Varnisher will check for images, CSS files, and JavaScript files, and issue individual purge commands for each one it finds on the page.

Purging a domain

If we pass the purge command a hostname instead of a full URL, Varnisher will instead issue a domain-wide purge:

$ varnisher purge www.example.com

This will create a ban for all pages on the www.example.com domain, ensuring that the next request to each and every page on the site will hit the backend and not come from the cache. This comes in handy when you’ve made a change to a global element within a site — such as the primary navigation or the footer — and want that change to be reflected everywhere consistently, rather than waiting for each individual page to expire.

Spidering a domain

If you’d like to prime a cache or make sure it’s kept warm, you can use the spider command:

$ varnisher spider http://www.example.com/

You can use any URL as the starting point; Varnisher will only follow URLs that are on the same domain as the URL that you originally pass to it, and naturally it will only visit pages once.

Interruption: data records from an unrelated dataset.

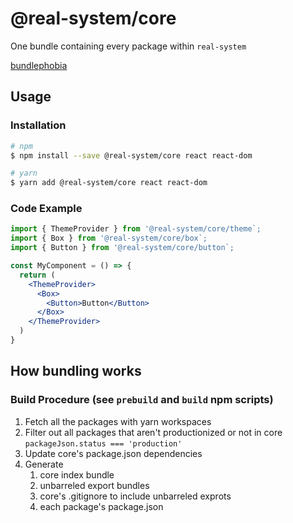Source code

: # @real-system/core

One bundle containing every package within `real-system`

[bundlephobia](https://bundlephobia.com/package/@real-system/core@1.7.5)

## Usage

### Installation

```bash
# npm
$ npm install --save @real-system/core react react-dom

# yarn
$ yarn add @real-system/core react react-dom
```

### Code Example

```jsx
import { ThemeProvider } from '@real-system/core/theme`;
import { Box } from '@real-system/core/box`;
import { Button } from '@real-system/core/button`;

const MyComponent = () => {
  return (
    <ThemeProvider>
      <Box>
        <Button>Button</Button>
      </Box>
    </ThemeProvider>
  )
}

```

## How bundling works

### Build Procedure (see `prebuild` and `build` npm scripts)

1. Fetch all the packages with yarn workspaces
2. Filter out all packages that aren't productionized or not in core `packageJson.status === 'production'`
3. Update core's package.json dependencies
4. Generate
   1. core index bundle
   2. unbarreled export bundles
   3. core's .gitignore to include unbarreled exprots
   4. each package's package.json
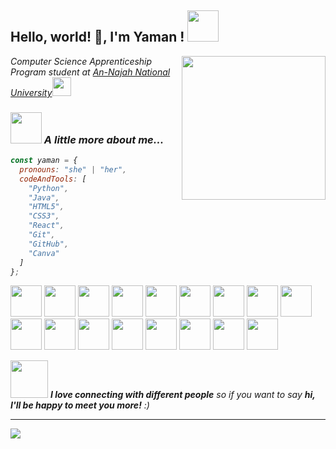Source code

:  <h2> Hello, world! 👋, I'm Yaman ! <img src="https://media.giphy.com/media/mGcNjsfWAjY5AEZNw6/giphy.gif" width="50"></h2>
 <img align='right' src="https://media.giphy.com/media/ieyl9zmCjO4b4t6qoY/giphy.gif" width="230">
 <p><em> Computer Science Apprenticeship Program student  at <a href="https://www.najah.edu/en/academic/faculties/"> An-Najah National University</a><img src="https://media.giphy.com/media/fYSnHlufseco8Fh93Z/giphy.gif" width="30"></br> 
  
  ### <img src="https://media.giphy.com/media/VgCDAzcKvsR6OM0uWg/giphy.gif" width="50"> A little more about me...  

```javascript
const yaman = {
  pronouns: "she" | "her",
  codeAndTools: [
    "Python",
    "Java",
    "HTML5",
    "CSS3",
    "React",
    "Git",
    "GitHub",
    "Canva"
  ]
};
```
 <img height=50 src="https://cdn.jsdelivr.net/gh/devicons/devicon/icons/html5/html5-original.svg" />
 <img height=50 src="https://cdn.jsdelivr.net/gh/devicons/devicon/icons/css3/css3-original.svg" />
 <img height=50 src="https://cdn.jsdelivr.net/gh/devicons/devicon/icons/bootstrap/bootstrap-original-wordmark.svg" />
 <img height=50 src="https://cdn.jsdelivr.net/gh/devicons/devicon/icons/react/react-original.svg" />
 <img height=50 src="https://cdn.jsdelivr.net/gh/devicons/devicon/icons/xamarin/xamarin-original.svg" />
 <img height=50 src="https://cdn.jsdelivr.net/gh/devicons/devicon/icons/git/git-plain.svg"/>
 <img height=50 src="https://cdn.jsdelivr.net/gh/devicons/devicon/icons/github/github-original.svg"/>
 <img height=50 src="https://cdn.jsdelivr.net/gh/devicons/devicon/icons/canva/canva-original.svg"/>
<img height=50 src="https://cdn.jsdelivr.net/gh/devicons/devicon/icons/cplusplus/cplusplus-original.svg" />
<img height=50 src="https://cdn.jsdelivr.net/gh/devicons/devicon/icons/csharp/csharp-original.svg" />
<img height=50 src="https://cdn.jsdelivr.net/gh/devicons/devicon/icons/figma/figma-original.svg" />
 <img height=50 src="https://cdn.jsdelivr.net/gh/devicons/devicon/icons/express/express-original-wordmark.svg" />
  <img height=50  src="https://cdn.jsdelivr.net/gh/devicons/devicon/icons/javascript/javascript-original.svg" />
 <img height=50  src="https://cdn.jsdelivr.net/gh/devicons/devicon/icons/jira/jira-original.svg" />
 <img height=50 src="https://cdn.jsdelivr.net/gh/devicons/devicon/icons/mongodb/mongodb-plain-wordmark.svg" />
 <img height=50 src="https://cdn.jsdelivr.net/gh/devicons/devicon/icons/nodejs/nodejs-original-wordmark.svg" />
<img height=50 src="https://cdn.jsdelivr.net/gh/devicons/devicon/icons/trello/trello-plain.svg" />

 
<img src="https://media.giphy.com/media/LnQjpWaON8nhr21vNW/giphy.gif" width="60"> <em><b>I love connecting with different people</b> so if you want to say <b>hi, I'll be happy to meet you more!</b> :)</em>

---
 
 
 
 <img src="https://github-readme-stats.vercel.app/api/top-langs?username=zluvsand&layout=compact"/>
 
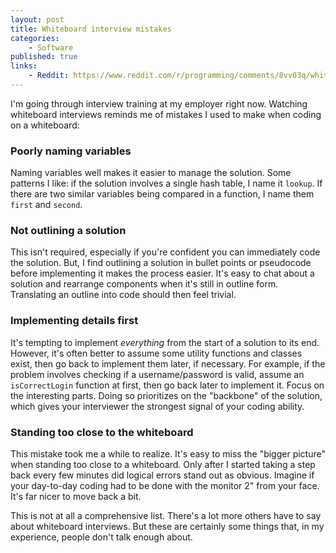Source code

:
 ```yaml
---
layout: post
title: Whiteboard interview mistakes
categories:
    - Software
published: true
links:
    - Reddit: https://www.reddit.com/r/programming/comments/8vv03q/whiteboard_interview_tips/
---
```


I'm going through interview training at my employer right now. Watching whiteboard interviews reminds me of mistakes I used to make when coding on a whiteboard:

### Poorly naming variables

Naming variables well makes it easier to manage the solution. Some patterns I like: if the solution involves a single hash table, I name it `lookup`. If there are two similar variables being compared in a function, I name them `first` and `second`.

### Not outlining a solution

This isn't required, especially if you're confident you can immediately code the solution. But, I find outlining a solution in bullet points or pseudocode before implementing it makes the process easier. It's easy to chat about a solution and rearrange components when it's still in outline form. Translating an outline into code should then feel trivial.

### Implementing details first

It's tempting to implement *everything* from the start of a solution to its end. However, it's often better to assume some utility functions and classes exist, then go back to implement them later, if necessary. For example, if the problem involves checking if a username/password is valid, assume an `isCorrectLogin` function at first, then go back later to implement it. Focus on the interesting parts. Doing so prioritizes on the "backbone" of the solution, which gives your interviewer the strongest signal of your coding ability.

### Standing too close to the whiteboard

This mistake took me a while to realize. It's easy to miss the "bigger picture" when standing too close to a whiteboard. Only after I started taking a step back every few minutes did logical errors stand out as obvious. Imagine if your day-to-day coding had to be done with the monitor 2" from your face. It's far nicer to move back a bit.

This is not at all a comprehensive list. There's a lot more others have to say about whiteboard interviews. But these are certainly some things that, in my experience, people don't talk enough about.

The spidering runs in parallel, so it should be fairly quick.

If you’d like to purge and spider a domain in one step, you can pass the --reindex flag to purge:

$ varnisher purge --reindex www.example.com

This is equivalent to calling:

$ varnisher purge www.example.com
$ varnisher spider www.example.com

Summing up

That’s about it; if you find yourself wanting to do complex purging, or just want to be able to purge from your own machine, Varnisher might just come in handy.